722.4-722.6 -- Degeneration of intervertebral disc ...
722.8X -- Postlaminectomy syndrome ...
723.0, 724.0X -- Spinal stenosis ...
723.4, 724.4 -- Neuritis or radiculitis ...
Caveat: Whatever your payer's coverage policy might state, always base your coding on the documentation. You should never choose a diagnosis code based solely on what the payer covers.
Remember: Each Medicare contractor can set their own diagnostic or therapeutic requirements. You might find variances or even occasional direct contradictions between some Medicare contractor coverage policies.
Check your payer's policies before billing.
5. Check the CCI Edits
Keeping up with the OIG Work Plan is important, but so is staying up to date on Correct Coding Initiative (CCI) edits.
Occasionally, pain management providers may find it necessary to perform an interlaminar epidural injection (such as 62310, Injection, single [not via indwelling catheter], not including neurolytic substances, with or without contrast [for either localization or epidurography], of diagnostic or therapeutic substance[s] [including anesthetic, antispasmodic, opioid, steroid, other solution], epidural or subarachnoid; cervical or thoracic) and also a transforaminal epidural injection in the same spinal region (such as 64479, Injection, anesthetic agent and/or steroid, transforaminal epidural; cervical or thoracic, single level) during the same patient encounter, says Joanne Mehmert, CPC, CCS-P, president of Joanne Mehmert and Associates in Kansas City, Mo.

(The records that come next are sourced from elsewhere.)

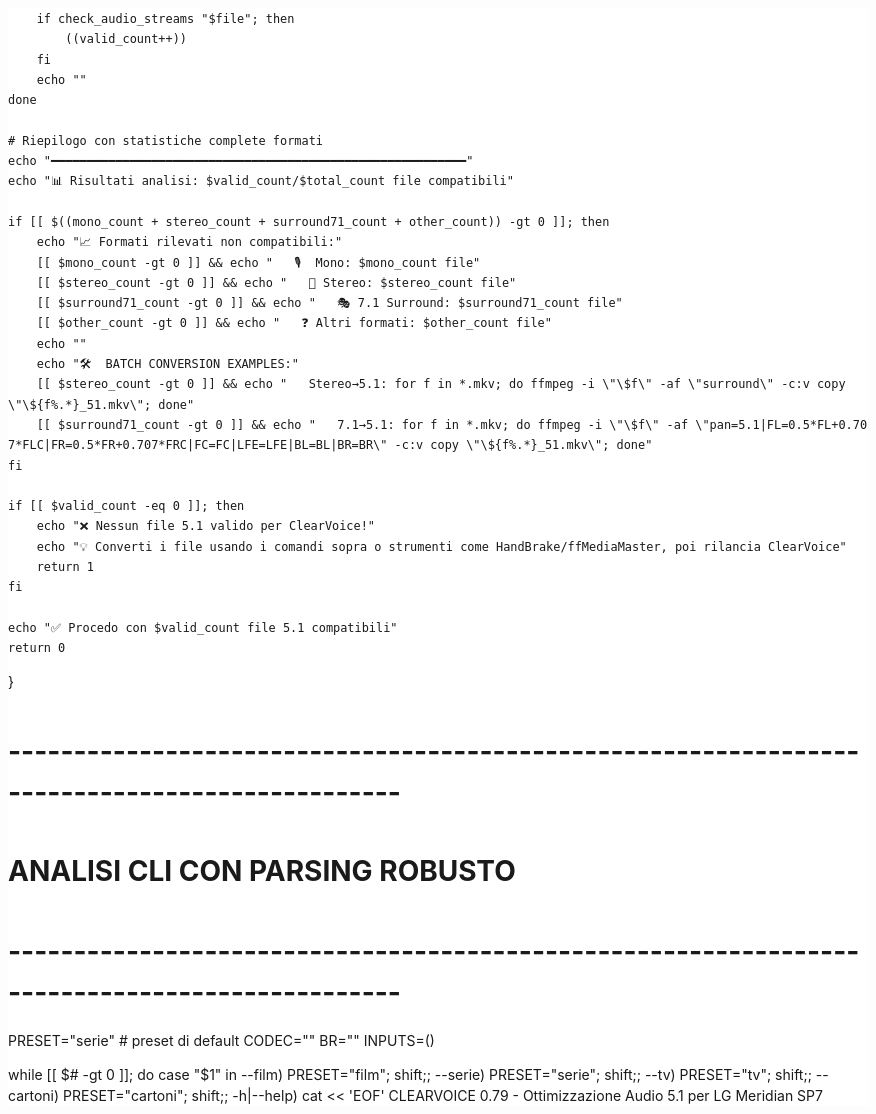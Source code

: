         if check_audio_streams "$file"; then
            ((valid_count++))
        fi
        echo ""
    done
    
    # Riepilogo con statistiche complete formati
    echo "━━━━━━━━━━━━━━━━━━━━━━━━━━━━━━━━━━━━━━━━━━━━━━━━━━━━━━━━━━"
    echo "📊 Risultati analisi: $valid_count/$total_count file compatibili"
    
    if [[ $((mono_count + stereo_count + surround71_count + other_count)) -gt 0 ]]; then
        echo "📈 Formati rilevati non compatibili:"
        [[ $mono_count -gt 0 ]] && echo "   🎙️  Mono: $mono_count file"
        [[ $stereo_count -gt 0 ]] && echo "   🔄 Stereo: $stereo_count file"
        [[ $surround71_count -gt 0 ]] && echo "   🎭 7.1 Surround: $surround71_count file"
        [[ $other_count -gt 0 ]] && echo "   ❓ Altri formati: $other_count file"
        echo ""
        echo "🛠️  BATCH CONVERSION EXAMPLES:"
        [[ $stereo_count -gt 0 ]] && echo "   Stereo→5.1: for f in *.mkv; do ffmpeg -i \"\$f\" -af \"surround\" -c:v copy \"\${f%.*}_51.mkv\"; done"
        [[ $surround71_count -gt 0 ]] && echo "   7.1→5.1: for f in *.mkv; do ffmpeg -i \"\$f\" -af \"pan=5.1|FL=0.5*FL+0.707*FLC|FR=0.5*FR+0.707*FRC|FC=FC|LFE=LFE|BL=BL|BR=BR\" -c:v copy \"\${f%.*}_51.mkv\"; done"
    fi
    
    if [[ $valid_count -eq 0 ]]; then
        echo "❌ Nessun file 5.1 valido per ClearVoice!"
        echo "💡 Converti i file usando i comandi sopra o strumenti come HandBrake/ffMediaMaster, poi rilancia ClearVoice"
        return 1
    fi
    
    echo "✅ Procedo con $valid_count file 5.1 compatibili"
    return 0
}

# -----------------------------------------------------------------------------------------------
#  ANALISI CLI CON PARSING ROBUSTO
# -----------------------------------------------------------------------------------------------
PRESET="serie"  # preset di default
CODEC=""
BR=""
INPUTS=()

while [[ $# -gt 0 ]]; do
  case "$1" in
    --film) PRESET="film"; shift;;
    --serie) PRESET="serie"; shift;;
    --tv) PRESET="tv"; shift;;
    --cartoni) PRESET="cartoni"; shift;;
    -h|--help)
      cat << 'EOF'
CLEARVOICE 0.79 - Ottimizzazione Audio 5.1 per LG Meridian SP7
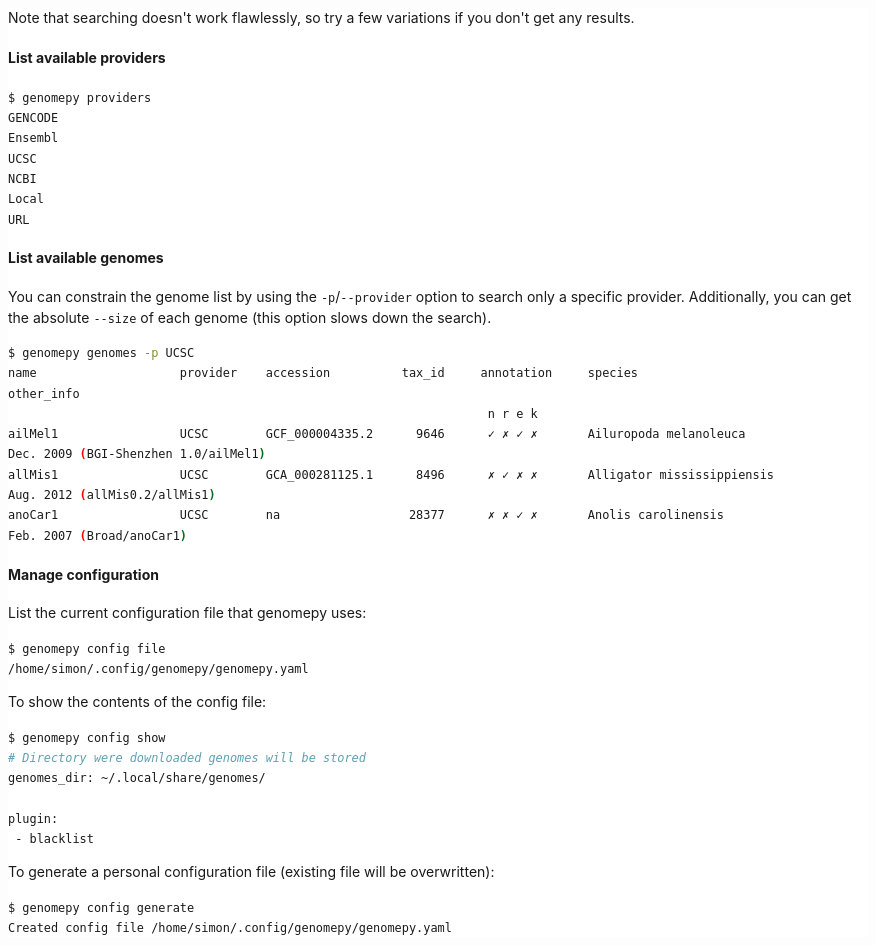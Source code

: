Note that searching doesn't work flawlessly, so try a few variations if you don't get any results.

#### List available providers

```bash
$ genomepy providers
GENCODE
Ensembl
UCSC
NCBI
Local
URL
```

#### List available genomes

You can constrain the genome list by using the `-p`/`--provider` option to search only a specific provider.
Additionally, you can get the absolute `--size` of each genome (this option slows down the search).

```bash
$ genomepy genomes -p UCSC
name                    provider    accession          tax_id     annotation     species                                     other_info
                                                                   n r e k
ailMel1                 UCSC        GCF_000004335.2      9646      ✓ ✗ ✓ ✗       Ailuropoda melanoleuca                      Dec. 2009 (BGI-Shenzhen 1.0/ailMel1)
allMis1                 UCSC        GCA_000281125.1      8496      ✗ ✓ ✗ ✗       Alligator mississippiensis                  Aug. 2012 (allMis0.2/allMis1)
anoCar1                 UCSC        na                  28377      ✗ ✗ ✓ ✗       Anolis carolinensis                         Feb. 2007 (Broad/anoCar1)
```

#### Manage configuration

List the current configuration file that genomepy uses:

```bash
$ genomepy config file
/home/simon/.config/genomepy/genomepy.yaml
```

To show the contents of the config file:

```bash
$ genomepy config show
# Directory were downloaded genomes will be stored
genomes_dir: ~/.local/share/genomes/

plugin:
 - blacklist
```

To generate a personal configuration file (existing file will be overwritten):

```bash
$ genomepy config generate
Created config file /home/simon/.config/genomepy/genomepy.yaml
```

CCI edits consider these codes to be mutually exclusive to one another, which means these procedures typically cannot reasonably be performed at the same anatomic site or same patient encounter. Mutually exclusive CCI edit pairs are based on the medically impossible/improbable likelihood that the two procedures could be performed at the same patient encounter. Multiple approaches to the same procedure are mutually exclusive of one another and should not be reported separately.
Beware: Some circumstances, however, might allow you to append a modifier to bypass the bundling edit and report both injection procedures, for example, when your provider administers the epidural injections at the different anatomic sites (such as a medically necessary interlaminar epidural at the C7-T1 spinal level and a transforaminal epidural at the T10-T11 spinal level). Because of the variation in payer bundling edits, always check how the guidelines apply to your case.
"I have yet to see these injections at the same level during the same encounter. However, if the injections were performed and justifiable, the provider should try to get paid for each because they involve different approaches and setups," Groudine adds.